「おい!やべ〜ぞ!ビスル!これじゃあもうもたね〜!!」

陸から大分離れた沖合。
周りにだだっ広い海のみが広がる海原の中。
1隻の船が荒れ狂う海にもみくちゃにされながら漂う。
その船の中央で男達が必死で押さえているのは大きなマストの柱。
暴力的な風の影響で1本しかない大きなマストの柱にヒビが生え、今にも吹き飛ばされそうになっている。

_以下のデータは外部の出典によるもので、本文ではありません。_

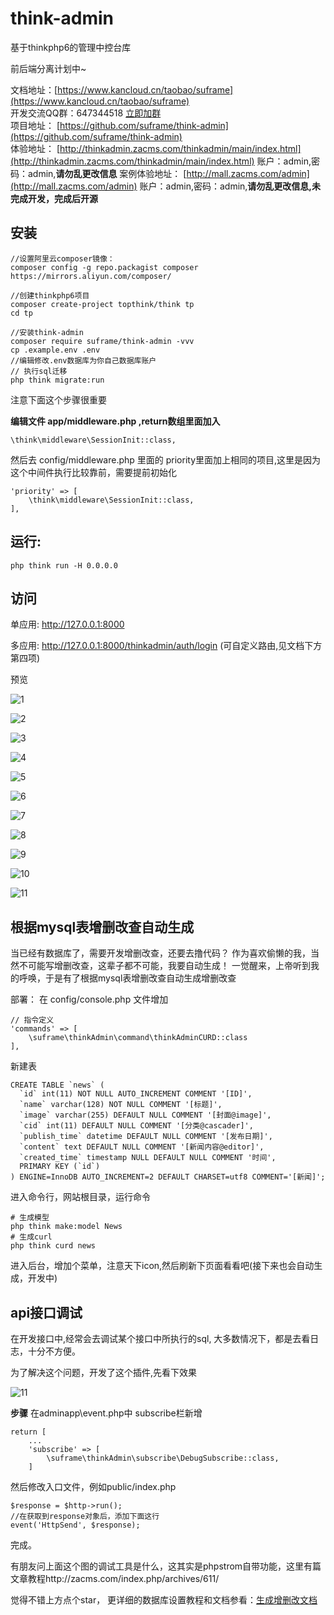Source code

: # think-admin
基于thinkphp6的管理中控台库

前后端分离计划中~

文档地址：[https://www.kancloud.cn/taobao/suframe](https://www.kancloud.cn/taobao/suframe)   
开发交流QQ群：647344518   [立即加群](http://shang.qq.com/wpa/qunwpa?idkey=83a58116f995c9f83af6dc2b4ea372e38397349c8f1973d8c9827e4ae4d9f50e)     
项目地址： [https://github.com/suframe/think-admin](https://github.com/suframe/think-admin)  
体验地址： [http://thinkadmin.zacms.com/thinkadmin/main/index.html](http://thinkadmin.zacms.com/thinkadmin/main/index.html)  账户：admin,密码：admin,**请勿乱更改信息**
案例体验地址： [http://mall.zacms.com/admin](http://mall.zacms.com/admin)  账户：admin,密码：admin,**请勿乱更改信息,未完成开发，完成后开源**

## 安装
```
//设置阿里云composer镜像：
composer config -g repo.packagist composer https://mirrors.aliyun.com/composer/

//创建thinkphp6项目
composer create-project topthink/think tp
cd tp
```

```
//安装think-admin
composer require suframe/think-admin -vvv
cp .example.env .env
//编辑修改.env数据库为你自己数据库账户
// 执行sql迁移
php think migrate:run
```
注意下面这个步骤很重要

**编辑文件 app/middleware.php ,return数组里面加入**

```
\think\middleware\SessionInit::class,
```

然后去 config/middleware.php 里面的 priority里面加上相同的项目,这里是因为这个中间件执行比较靠前，需要提前初始化
```
'priority' => [
    \think\middleware\SessionInit::class,
],
```

## 运行:
```
php think run -H 0.0.0.0
```
## 访问
单应用: http://127.0.0.1:8000

多应用: http://127.0.0.1:8000/thinkadmin/auth/login (可自定义路由,见文档下方第四项)


预览

![1](https://oss-qn.zacms.com/1.png)

![2](https://oss-qn.zacms.com/2.png)

![3](https://oss-qn.zacms.com/3.png)

![4](https://oss-qn.zacms.com/4.png)

![5](https://oss-qn.zacms.com/5.png)

![6](https://oss-qn.zacms.com/6.png)

![7](https://oss-qn.zacms.com/7.png)

![8](https://oss-qn.zacms.com/8.png)

![9](https://oss-qn.zacms.com/9.png)

![10](https://oss-qn.zacms.com/10.png)

![11](https://oss-qn.zacms.com/11.png)


## 根据mysql表增删改查自动生成
当已经有数据库了，需要开发增删改查，还要去撸代码？
作为喜欢偷懒的我，当然不可能写增删改查，这辈子都不可能，我要自动生成！
一觉醒来，上帝听到我的呼唤，于是有了根据mysql表增删改查自动生成增删改查

部署：
在 config/console.php 文件增加

```
// 指令定义
'commands' => [
    \suframe\thinkAdmin\command\thinkAdminCURD::class
],
```

新建表
```
CREATE TABLE `news` (
  `id` int(11) NOT NULL AUTO_INCREMENT COMMENT '[ID]',
  `name` varchar(128) NOT NULL COMMENT '[标题]',
  `image` varchar(255) DEFAULT NULL COMMENT '[封面@image]',
  `cid` int(11) DEFAULT NULL COMMENT '[分类@cascader]',
  `publish_time` datetime DEFAULT NULL COMMENT '[发布日期]',
  `content` text DEFAULT NULL COMMENT '[新闻内容@editor]',
  `created_time` timestamp NULL DEFAULT NULL COMMENT '时间',
  PRIMARY KEY (`id`)
) ENGINE=InnoDB AUTO_INCREMENT=2 DEFAULT CHARSET=utf8 COMMENT='[新闻]';
```

进入命令行，网站根目录，运行命令
```
# 生成模型
php think make:model News
# 生成curl
php think curd news
```
进入后台，增加个菜单，注意天下icon,然后刷新下页面看看吧(接下来也会自动生成，开发中)

## api接口调试
在开发接口中,经常会去调试某个接口中所执行的sql, 大多数情况下，都是去看日志，十分不方便。

为了解决这个问题，开发了这个插件,先看下效果

![11](https://oss-qn.zacms.com/12.png)

**步骤**
在adminapp\event.php中 subscribe栏新增
```
return [
    ...
    'subscribe' => [
        \suframe\thinkAdmin\subscribe\DebugSubscribe::class,
    ]
```
然后修改入口文件，例如public/index.php
```
$response = $http->run();
//在获取到response对象后，添加下面这行
event('HttpSend', $response);
```

完成。

有朋友问上面这个图的调试工具是什么，这其实是phpstrom自带功能，这里有篇文章教程http://zacms.com/index.php/archives/611/


觉得不错上方点个star，
更详细的数据库设置教程和文档参看：[生成增删改文档](https://github.com/suframe/think-admin/blob/master/src/command/read.md)

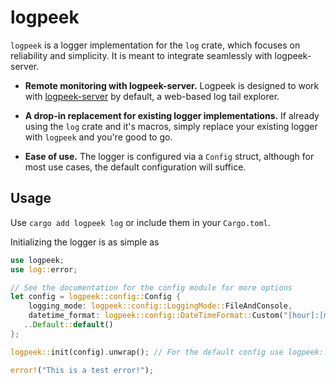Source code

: # logpeek
`logpeek` is a logger implementation for the `log` crate, which focuses on reliability and simplicity.
It is meant to integrate seamlessly with logpeek-server.


- **Remote monitoring with logpeek-server.** Logpeek is designed to work with [logpeek-server] by default, a web-based log tail explorer.

- **A drop-in replacement for existing logger implementations.** If already using the `log` crate and it's macros,
simply replace your existing logger with `logpeek` and you're good to go.

- **Ease of use.** The logger is configured via a `Config` struct, although
for most use cases, the default configuration will suffice.  

[logpeek-server]: https://github.com/TheHighestBit/logpeek-server

## Usage
Use `cargo add logpeek log` or include them in your `Cargo.toml`.

Initializing the logger is as simple as

```rust
use logpeek;
use log::error;

// See the documentation for the config module for more options
let config = logpeek::config::Config {
    logging_mode: logpeek::config::LoggingMode::FileAndConsole,
    datetime_format: logpeek::config::DateTimeFormat::Custom("[hour]:[minute]:[second]:[subsecond][offset_hour sign:mandatory]"), // Logpeek-server requires the UTC offset to be present. 
   ..Default::default()
};

logpeek::init(config).unwrap(); // For the default config use logpeek::init(Default::default()).unwrap();

error!("This is a test error!");
```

「お前ら!泣き言は許さね〜!この帆が折れれば俺たちは全員海の藻屑だ!死んでも離すんじゃねぇ!!」
大きな声で威勢よく喝を入れるのは"ビスル"。
この船の船長で
ブルーの父親だ。

「全員で生きて帰るぞ!!!」
「あぁぁい!!」
息のあった掛け声で、全員で力いっぱい柱を支える。
刺さるような雨が身体に叩きつけられ体温をどんどん奪う。
腕も痺れる。
吹き荒れる風がマストを揺らし
その度に支える腕全体に痛みが走る。

それでも男達は
男の意地で柱を支え続けた。
「この嵐が去れば!マストも修復出来る!!
何とか耐えろ!!」


「いた!ブルーのお父さんの船だ!!」
広い海原の中に浮かぶ父の船をようやく発見したルーホー。
嵐の中必死でマストを支える男達の姿を見て
即座に状況は判断できた。
「頑張れ!!お父さん!!」
ルーホーは遠い空の上から届かない声で
必死で応援する事しか出来ない。


しかし一向に嵐の勢いはとどまる事を知らない。
街一番の腕っぷしが集まったような
漁船も、自然の猛威には為す術が無かった。


ガコン!
支えていた柱はついに音を立て
折れ曲がり
マストはルーホーの見ている前で海へと倒れていく。
「あっ!!!」
柱を支えていた男達はマストの重みで潰されそうになるも何とか柱の下敷きにならずに脱出。


「おい!お前ら全員無事か!!」
ビスルが全員の生存を確認する。
「、、、おう!、、、何とか生きてるぜ、、、」
全身ずぶ濡れの男達が疲れ切った様相で答えた。
ギーーっ!
そんな男達の足元が傾く。
おっと!
と、よろめく男達。
そう!倒れたマストの重みで
船全体が傾いていっているのだ。
「やべーー!!」
このままでは確実に転覆。
「お前ら!力いっぱいマストを押し出せ!!」
男達は最後の力を振り絞って大きな柱のマストを
押す。
「おりゃーー!!」
ザブーーン!
限界まで傾いた船体も何とか転覆する事なく立て直す。
「はぁ、、、はぁ、、、やったぜ、、」
男達は力尽きるように倒れ込んだ。


しかしマストを失った船は
無常にも荒波に飲まれるように
抵抗も出来ず
大海原へと消えていった、、、。